The whole listing, exactly as given: write it out, leaving out each image.

• RECORDS SUPPLIED:

·····

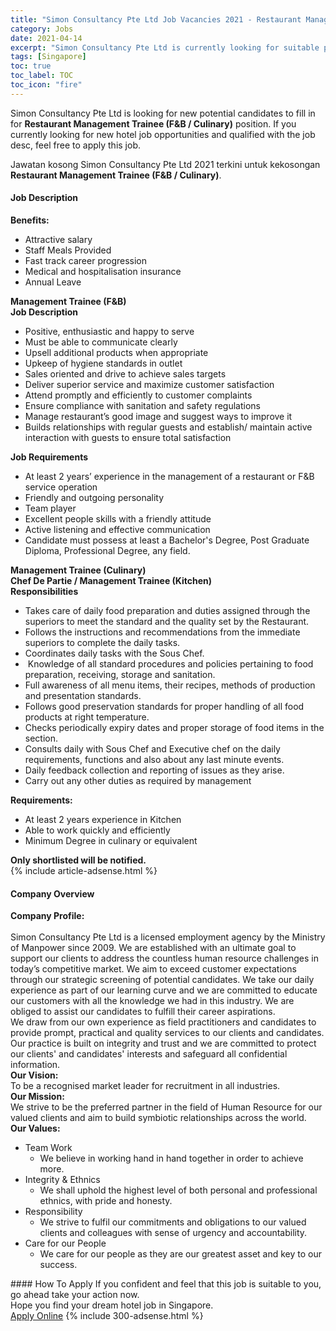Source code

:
 ```yaml
---
title: "Simon Consultancy Pte Ltd Job Vacancies 2021 - Restaurant Management Trainee (F&B / Culinary)" 
category: Jobs 
date: 2021-04-14 
excerpt: "Simon Consultancy Pte Ltd is currently looking for suitable person to fill in the Restaurant Management Trainee (F&B / Culinary) which positioned at Singapore" 
tags: [Singapore] 
toc: true 
toc_label: TOC 
toc_icon: "fire" 
--- 
```


<p>Simon Consultancy Pte Ltd is looking for new potential candidates to fill in for <b>Restaurant Management Trainee (F&B / Culinary)</b> position. If you currently looking for new hotel job opportunities and qualified with the job desc, feel free to apply this job.
</p>Jawatan kosong Simon Consultancy Pte Ltd 2021 terkini untuk kekosongan <b>Restaurant Management Trainee (F&B / Culinary)</b>. 
<div><div><h4>Job Description</h4></div><div><div><span><div><div><strong>Benefits:</strong></div><ul><li>Attractive salary</li><li>Staff Meals Provided</li><li>Fast track career progression</li><li>Medical and hospitalisation insurance</li><li>Annual Leave</li></ul><div><strong>Management Trainee (F&amp;B)</strong></div><div><strong>Job Description</strong></div><ul><li>Positive, enthusiastic and happy to serve</li><li>Must be able to communicate clearly</li><li>Upsell additional products when appropriate</li><li>Upkeep of hygiene standards in outlet</li><li>Sales oriented and drive to achieve sales targets</li><li>Deliver superior service and maximize customer satisfaction</li><li>Attend promptly and efficiently to customer complaints</li><li>Ensure compliance with sanitation and safety regulations</li><li>Manage restaurant&#8217;s good image and suggest ways to improve it</li><li>Builds relationships with regular guests and establish/ maintain active interaction with guests to ensure total satisfaction</li></ul><div><strong>Job Requirements</strong></div><ul><li>At least 2 years&#8217; experience in the management of a restaurant or F&amp;B service operation</li><li>Friendly and outgoing personality</li><li>Team player</li><li>Excellent people skills with a friendly attitude</li><li>Active listening and effective communication</li><li>Candidate must possess at least a Bachelor's Degree, Post Graduate Diploma, Professional Degree, any field.</li></ul><div><strong>Management Trainee (Culinary)</strong></div><div><strong>Chef De Partie / Management Trainee (Kitchen)</strong></div><div><strong>Responsibilities</strong></div><ul><li>Takes care of daily food preparation and duties assigned through the superiors to meet the standard and the quality set by the Restaurant.</li><li>Follows the instructions and recommendations from the immediate superiors to complete the daily tasks.</li><li>Coordinates daily tasks with the Sous Chef.</li><li>&#160;Knowledge of all standard procedures and policies pertaining to food preparation, receiving, storage and sanitation.</li><li>Full awareness of all menu items, their recipes, methods of production and presentation standards.</li><li>Follows good preservation standards for proper handling of all food products at right temperature.</li><li>Checks periodically expiry dates and proper storage of food items in the section.</li><li>Consults daily with Sous Chef and Executive chef on the daily requirements, functions and also about any last minute events.</li><li>Daily feedback collection and reporting of issues as they arise.</li><li>Carry out any other duties as required by management</li></ul><div><strong>Requirements:</strong></div><ul><li>At least 2 years experience in Kitchen</li><li>Able to work quickly and efficiently</li><li>Minimum Degree in culinary or equivalent</li></ul><div><strong>Only shortlisted will be notified.</strong></div></div></span></div></div></div> 
{% include article-adsense.html %} 
<div><div><h4>Company Overview</h4></div><div><div><span><div><div>
<div>
<strong>Company Profile:</strong></div>
<div>
<br>
		Simon Consultancy Pte Ltd is a licensed employment agency by the Ministry of Manpower since 2009. We are established with an ultimate goal to support our clients to address the countless human resource challenges in today&#8217;s competitive market. We aim to exceed customer expectations through our strategic screening of potential candidates. We take our daily experience as part of our learning curve and we are committed to educate our customers with all the knowledge we had in this industry. We are obliged to assist our candidates to fulfill their career aspirations.</div>
<div>
		We draw from our own experience as field practitioners and candidates to provide prompt, practical and quality services to our clients and candidates. Our practice is built on integrity and trust and we are committed to protect our clients' and candidates' interests and safeguard all confidential information.</div>
<div>
<strong>Our Vision:</strong></div>
<div>
		To be a recognised market leader for recruitment in all industries.</div>
<div>
<strong>Our Mission:</strong></div>
<div>
		We strive to be the preferred partner in the field of Human Resource for our valued clients and aim to build symbiotic relationships across the world.</div>
<div>
<strong>Our Values:</strong></div>
<ul>
<li>
			Team Work
			<ul>
<li>
					We believe in working hand in hand together in order to achieve more.</li>
</ul>
</li>
<li>
			Integrity &amp; Ethnics
			<ul>
<li>
					We shall uphold the highest level of both personal and professional ethnics, with pride and honesty.</li>
</ul>
</li>
<li>
			Responsibility
			<ul>
<li>
					We strive to fulfil our commitments and obligations to our valued clients and colleagues with sense of urgency and accountability.</li>
</ul>
</li>
<li>
			Care for our People
			<ul>
<li>
					We care for our people as they are our greatest asset and key to our success.</li>
</ul>
</li>
</ul>
</div></div></span></div></div></div> 
#### How To Apply 
If you confident and feel that this job is suitable to you, go ahead take your action now. <br/> 
Hope you find your dream hotel job in Singapore. <br/> 
<a href="https://www.jobstreet.com.my/en/job/restaurant-management-trainee-f-b-culinary-8476815/origin/sg?jobId=jobstreet-sg-job-8476815" class="btn btn--info" target="_blank" rel="nofollow noopenner">Apply Online</a> 
{% include 300-adsense.html %} 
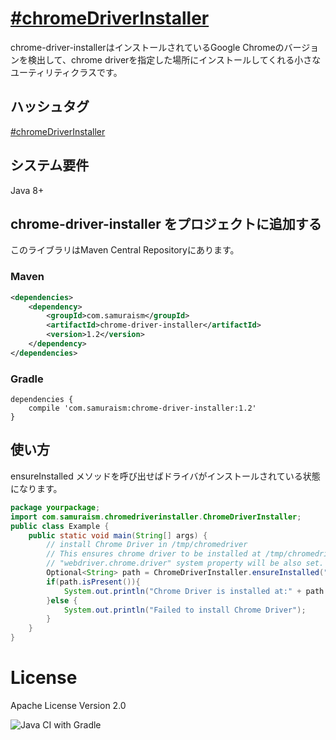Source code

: # [&#35;chromeDriverInstaller](https://twitter.com/search?q=%23chromeDriverInstaller&src=typed_query&f=live)
chrome-driver-installerはインストールされているGoogle Chromeのバージョンを検出して、chrome driverを指定した場所にインストールしてくれる小さなユーティリティクラスです。
## ハッシュタグ
[&#35;chromeDriverInstaller](https://twitter.com/intent/tweet?text=https://github.com/samuraism/chrome-driver-installer/+%23chromeDriverInstaller)
## システム要件
Java 8+

## chrome-driver-installer をプロジェクトに追加する
このライブラリはMaven Central Repositoryにあります。

### Maven
```xml
<dependencies>
    <dependency>
        <groupId>com.samuraism</groupId>
        <artifactId>chrome-driver-installer</artifactId>
        <version>1.2</version>
    </dependency>
</dependencies>
```
### Gradle
```text
dependencies {
    compile 'com.samuraism:chrome-driver-installer:1.2'
}
```
## 使い方
ensureInstalled メソッドを呼び出せばドライバがインストールされている状態になります。
```java
package yourpackage;
import com.samuraism.chromedriverinstaller.ChromeDriverInstaller;
public class Example {
    public static void main(String[] args) {
        // install Chrome Driver in /tmp/chromedriver
        // This ensures chrome driver to be installed at /tmp/chromedriver
        // "webdriver.chrome.driver" system property will be also set.
        Optional<String> path = ChromeDriverInstaller.ensureInstalled("/tmp/chromedriver");
        if(path.isPresent()){
            System.out.println("Chrome Driver is installed at:" + path.get());
        }else {
            System.out.println("Failed to install Chrome Driver");
        }
    }
}
```

# License
Apache License Version 2.0

![Java CI with Gradle](https://github.com/Samuraism/chrome-driver-installer/workflows/Java%20CI%20with%20Gradle/badge.svg)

·····

• ANSWER:
Source code

:
 ```yaml
---
title: "Simon Consultancy Pte Ltd Job Vacancies 2021 - Restaurant Management Trainee (F&B / Culinary)" 
category: Jobs 
date: 2021-04-14 
excerpt: "Simon Consultancy Pte Ltd is currently looking for suitable person to fill in the Restaurant Management Trainee (F&B / Culinary) which positioned at Singapore" 
tags: [Singapore] 
toc: true 
toc_label: TOC 
toc_icon: "fire" 
--- 
```


<p>Simon Consultancy Pte Ltd is looking for new potential candidates to fill in for <b>Restaurant Management Trainee (F&B / Culinary)</b> position. If you currently looking for new hotel job opportunities and qualified with the job desc, feel free to apply this job.
</p>Jawatan kosong Simon Consultancy Pte Ltd 2021 terkini untuk kekosongan <b>Restaurant Management Trainee (F&B / Culinary)</b>. 
<div><div><h4>Job Description</h4></div><div><div><span><div><div><strong>Benefits:</strong></div><ul><li>Attractive salary</li><li>Staff Meals Provided</li><li>Fast track career progression</li><li>Medical and hospitalisation insurance</li><li>Annual Leave</li></ul><div><strong>Management Trainee (F&amp;B)</strong></div><div><strong>Job Description</strong></div><ul><li>Positive, enthusiastic and happy to serve</li><li>Must be able to communicate clearly</li><li>Upsell additional products when appropriate</li><li>Upkeep of hygiene standards in outlet</li><li>Sales oriented and drive to achieve sales targets</li><li>Deliver superior service and maximize customer satisfaction</li><li>Attend promptly and efficiently to customer complaints</li><li>Ensure compliance with sanitation and safety regulations</li><li>Manage restaurant&#8217;s good image and suggest ways to improve it</li><li>Builds relationships with regular guests and establish/ maintain active interaction with guests to ensure total satisfaction</li></ul><div><strong>Job Requirements</strong></div><ul><li>At least 2 years&#8217; experience in the management of a restaurant or F&amp;B service operation</li><li>Friendly and outgoing personality</li><li>Team player</li><li>Excellent people skills with a friendly attitude</li><li>Active listening and effective communication</li><li>Candidate must possess at least a Bachelor's Degree, Post Graduate Diploma, Professional Degree, any field.</li></ul><div><strong>Management Trainee (Culinary)</strong></div><div><strong>Chef De Partie / Management Trainee (Kitchen)</strong></div><div><strong>Responsibilities</strong></div><ul><li>Takes care of daily food preparation and duties assigned through the superiors to meet the standard and the quality set by the Restaurant.</li><li>Follows the instructions and recommendations from the immediate superiors to complete the daily tasks.</li><li>Coordinates daily tasks with the Sous Chef.</li><li>&#160;Knowledge of all standard procedures and policies pertaining to food preparation, receiving, storage and sanitation.</li><li>Full awareness of all menu items, their recipes, methods of production and presentation standards.</li><li>Follows good preservation standards for proper handling of all food products at right temperature.</li><li>Checks periodically expiry dates and proper storage of food items in the section.</li><li>Consults daily with Sous Chef and Executive chef on the daily requirements, functions and also about any last minute events.</li><li>Daily feedback collection and reporting of issues as they arise.</li><li>Carry out any other duties as required by management</li></ul><div><strong>Requirements:</strong></div><ul><li>At least 2 years experience in Kitchen</li><li>Able to work quickly and efficiently</li><li>Minimum Degree in culinary or equivalent</li></ul><div><strong>Only shortlisted will be notified.</strong></div></div></span></div></div></div> 
{% include article-adsense.html %} 
<div><div><h4>Company Overview</h4></div><div><div><span><div><div>
<div>
<strong>Company Profile:</strong></div>
<div>
<br>
		Simon Consultancy Pte Ltd is a licensed employment agency by the Ministry of Manpower since 2009. We are established with an ultimate goal to support our clients to address the countless human resource challenges in today&#8217;s competitive market. We aim to exceed customer expectations through our strategic screening of potential candidates. We take our daily experience as part of our learning curve and we are committed to educate our customers with all the knowledge we had in this industry. We are obliged to assist our candidates to fulfill their career aspirations.</div>
<div>
		We draw from our own experience as field practitioners and candidates to provide prompt, practical and quality services to our clients and candidates. Our practice is built on integrity and trust and we are committed to protect our clients' and candidates' interests and safeguard all confidential information.</div>
<div>
<strong>Our Vision:</strong></div>
<div>
		To be a recognised market leader for recruitment in all industries.</div>
<div>
<strong>Our Mission:</strong></div>
<div>
		We strive to be the preferred partner in the field of Human Resource for our valued clients and aim to build symbiotic relationships across the world.</div>
<div>
<strong>Our Values:</strong></div>
<ul>
<li>
			Team Work
			<ul>
<li>
					We believe in working hand in hand together in order to achieve more.</li>
</ul>
</li>
<li>
			Integrity &amp; Ethnics
			<ul>
<li>
					We shall uphold the highest level of both personal and professional ethnics, with pride and honesty.</li>
</ul>
</li>
<li>
			Responsibility
			<ul>
<li>
					We strive to fulfil our commitments and obligations to our valued clients and colleagues with sense of urgency and accountability.</li>
</ul>
</li>
<li>
			Care for our People
			<ul>
<li>
					We care for our people as they are our greatest asset and key to our success.</li>
</ul>
</li>
</ul>
</div></div></span></div></div></div> 
#### How To Apply 
If you confident and feel that this job is suitable to you, go ahead take your action now. <br/> 
Hope you find your dream hotel job in Singapore. <br/> 
<a href="https://www.jobstreet.com.my/en/job/restaurant-management-trainee-f-b-culinary-8476815/origin/sg?jobId=jobstreet-sg-job-8476815" class="btn btn--info" target="_blank" rel="nofollow noopenner">Apply Online</a> 
{% include 300-adsense.html %} 
Source code

: # [&#35;chromeDriverInstaller](https://twitter.com/search?q=%23chromeDriverInstaller&src=typed_query&f=live)
chrome-driver-installerはインストールされているGoogle Chromeのバージョンを検出して、chrome driverを指定した場所にインストールしてくれる小さなユーティリティクラスです。
## ハッシュタグ
[&#35;chromeDriverInstaller](https://twitter.com/intent/tweet?text=https://github.com/samuraism/chrome-driver-installer/+%23chromeDriverInstaller)
## システム要件
Java 8+

## chrome-driver-installer をプロジェクトに追加する
このライブラリはMaven Central Repositoryにあります。

### Maven
```xml
<dependencies>
    <dependency>
        <groupId>com.samuraism</groupId>
        <artifactId>chrome-driver-installer</artifactId>
        <version>1.2</version>
    </dependency>
</dependencies>
```
### Gradle
```text
dependencies {
    compile 'com.samuraism:chrome-driver-installer:1.2'
}
```
## 使い方
ensureInstalled メソッドを呼び出せばドライバがインストールされている状態になります。
```java
package yourpackage;
import com.samuraism.chromedriverinstaller.ChromeDriverInstaller;
public class Example {
    public static void main(String[] args) {
        // install Chrome Driver in /tmp/chromedriver
        // This ensures chrome driver to be installed at /tmp/chromedriver
        // "webdriver.chrome.driver" system property will be also set.
        Optional<String> path = ChromeDriverInstaller.ensureInstalled("/tmp/chromedriver");
        if(path.isPresent()){
            System.out.println("Chrome Driver is installed at:" + path.get());
        }else {
            System.out.println("Failed to install Chrome Driver");
        }
    }
}
```

# License
Apache License Version 2.0

![Java CI with Gradle](https://github.com/Samuraism/chrome-driver-installer/workflows/Java%20CI%20with%20Gradle/badge.svg)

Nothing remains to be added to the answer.